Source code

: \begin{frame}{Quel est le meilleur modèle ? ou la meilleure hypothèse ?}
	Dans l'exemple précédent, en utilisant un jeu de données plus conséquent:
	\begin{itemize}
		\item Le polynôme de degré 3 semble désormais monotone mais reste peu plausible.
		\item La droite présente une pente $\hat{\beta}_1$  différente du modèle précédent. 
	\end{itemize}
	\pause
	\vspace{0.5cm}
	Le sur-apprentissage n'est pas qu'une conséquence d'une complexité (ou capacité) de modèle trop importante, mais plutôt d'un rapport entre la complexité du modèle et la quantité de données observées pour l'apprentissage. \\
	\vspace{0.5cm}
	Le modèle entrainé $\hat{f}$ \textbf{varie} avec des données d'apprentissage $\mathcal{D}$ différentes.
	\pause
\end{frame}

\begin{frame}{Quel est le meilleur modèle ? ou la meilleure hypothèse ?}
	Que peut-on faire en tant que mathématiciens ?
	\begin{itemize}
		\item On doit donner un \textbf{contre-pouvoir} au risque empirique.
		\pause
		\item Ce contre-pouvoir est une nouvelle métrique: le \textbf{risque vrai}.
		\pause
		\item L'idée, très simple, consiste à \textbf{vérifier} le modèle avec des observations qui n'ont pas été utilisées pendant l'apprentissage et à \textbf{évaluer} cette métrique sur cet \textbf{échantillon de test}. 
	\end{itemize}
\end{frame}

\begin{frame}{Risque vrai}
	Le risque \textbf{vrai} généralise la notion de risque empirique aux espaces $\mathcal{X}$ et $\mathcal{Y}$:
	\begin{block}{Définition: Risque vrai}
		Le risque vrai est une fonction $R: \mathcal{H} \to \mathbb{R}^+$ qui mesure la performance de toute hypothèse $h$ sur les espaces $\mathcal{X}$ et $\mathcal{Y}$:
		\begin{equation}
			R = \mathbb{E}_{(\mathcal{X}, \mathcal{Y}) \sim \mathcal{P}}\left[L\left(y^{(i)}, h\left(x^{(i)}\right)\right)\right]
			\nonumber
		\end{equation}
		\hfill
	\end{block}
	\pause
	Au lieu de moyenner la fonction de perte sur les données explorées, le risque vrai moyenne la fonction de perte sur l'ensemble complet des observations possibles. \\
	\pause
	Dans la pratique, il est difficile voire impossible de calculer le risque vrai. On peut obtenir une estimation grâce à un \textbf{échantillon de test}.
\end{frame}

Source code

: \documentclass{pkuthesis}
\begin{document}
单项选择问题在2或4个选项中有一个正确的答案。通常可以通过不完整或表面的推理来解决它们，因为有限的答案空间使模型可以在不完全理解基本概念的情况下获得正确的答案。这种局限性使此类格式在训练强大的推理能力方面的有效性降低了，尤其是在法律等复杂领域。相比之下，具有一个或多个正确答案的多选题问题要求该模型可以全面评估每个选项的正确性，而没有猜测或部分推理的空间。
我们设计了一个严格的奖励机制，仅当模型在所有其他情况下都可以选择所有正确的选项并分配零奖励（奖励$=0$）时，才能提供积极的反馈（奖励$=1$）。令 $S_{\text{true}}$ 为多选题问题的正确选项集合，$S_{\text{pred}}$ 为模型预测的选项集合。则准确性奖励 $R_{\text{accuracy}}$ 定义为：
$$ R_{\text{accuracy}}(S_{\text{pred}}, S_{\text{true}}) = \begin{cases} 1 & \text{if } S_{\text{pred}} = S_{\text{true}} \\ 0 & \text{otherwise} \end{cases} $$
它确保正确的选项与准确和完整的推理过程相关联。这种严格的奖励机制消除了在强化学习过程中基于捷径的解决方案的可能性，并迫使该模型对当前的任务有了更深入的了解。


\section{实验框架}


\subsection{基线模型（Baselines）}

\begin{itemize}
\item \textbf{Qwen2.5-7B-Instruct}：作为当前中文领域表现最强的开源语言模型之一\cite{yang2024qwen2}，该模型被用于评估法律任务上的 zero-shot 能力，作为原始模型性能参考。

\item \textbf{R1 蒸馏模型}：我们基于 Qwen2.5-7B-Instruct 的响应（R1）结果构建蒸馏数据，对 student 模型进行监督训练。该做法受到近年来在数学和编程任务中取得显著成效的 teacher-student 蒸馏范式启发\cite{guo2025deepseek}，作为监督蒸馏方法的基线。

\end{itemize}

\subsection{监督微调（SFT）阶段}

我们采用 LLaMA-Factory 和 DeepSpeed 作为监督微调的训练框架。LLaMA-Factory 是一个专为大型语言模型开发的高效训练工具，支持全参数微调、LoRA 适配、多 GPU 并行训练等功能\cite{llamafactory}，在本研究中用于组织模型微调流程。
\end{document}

== == ==

Everything above from the line containing "du modèle précédent." through the line containing "Le risque vrai est" must be copied exactly. Nothing outside that range belongs in the answer.

		\item La droite présente une pente $\hat{\beta}_1$  différente du modèle précédent. 
	\end{itemize}
	\pause
	\vspace{0.5cm}
	Le sur-apprentissage n'est pas qu'une conséquence d'une complexité (ou capacité) de modèle trop importante, mais plutôt d'un rapport entre la complexité du modèle et la quantité de données observées pour l'apprentissage. \\
	\vspace{0.5cm}
	Le modèle entrainé $\hat{f}$ \textbf{varie} avec des données d'apprentissage $\mathcal{D}$ différentes.
	\pause
\end{frame}

\begin{frame}{Quel est le meilleur modèle ? ou la meilleure hypothèse ?}
	Que peut-on faire en tant que mathématiciens ?
	\begin{itemize}
		\item On doit donner un \textbf{contre-pouvoir} au risque empirique.
		\pause
		\item Ce contre-pouvoir est une nouvelle métrique: le \textbf{risque vrai}.
		\pause
		\item L'idée, très simple, consiste à \textbf{vérifier} le modèle avec des observations qui n'ont pas été utilisées pendant l'apprentissage et à \textbf{évaluer} cette métrique sur cet \textbf{échantillon de test}. 
	\end{itemize}
\end{frame}

\begin{frame}{Risque vrai}
	Le risque \textbf{vrai} généralise la notion de risque empirique aux espaces $\mathcal{X}$ et $\mathcal{Y}$:
	\begin{block}{Définition: Risque vrai}
		Le risque vrai est une fonction $R: \mathcal{H} \to \mathbb{R}^+$ qui mesure la performance de toute hypothèse $h$ sur les espaces $\mathcal{X}$ et $\mathcal{Y}$:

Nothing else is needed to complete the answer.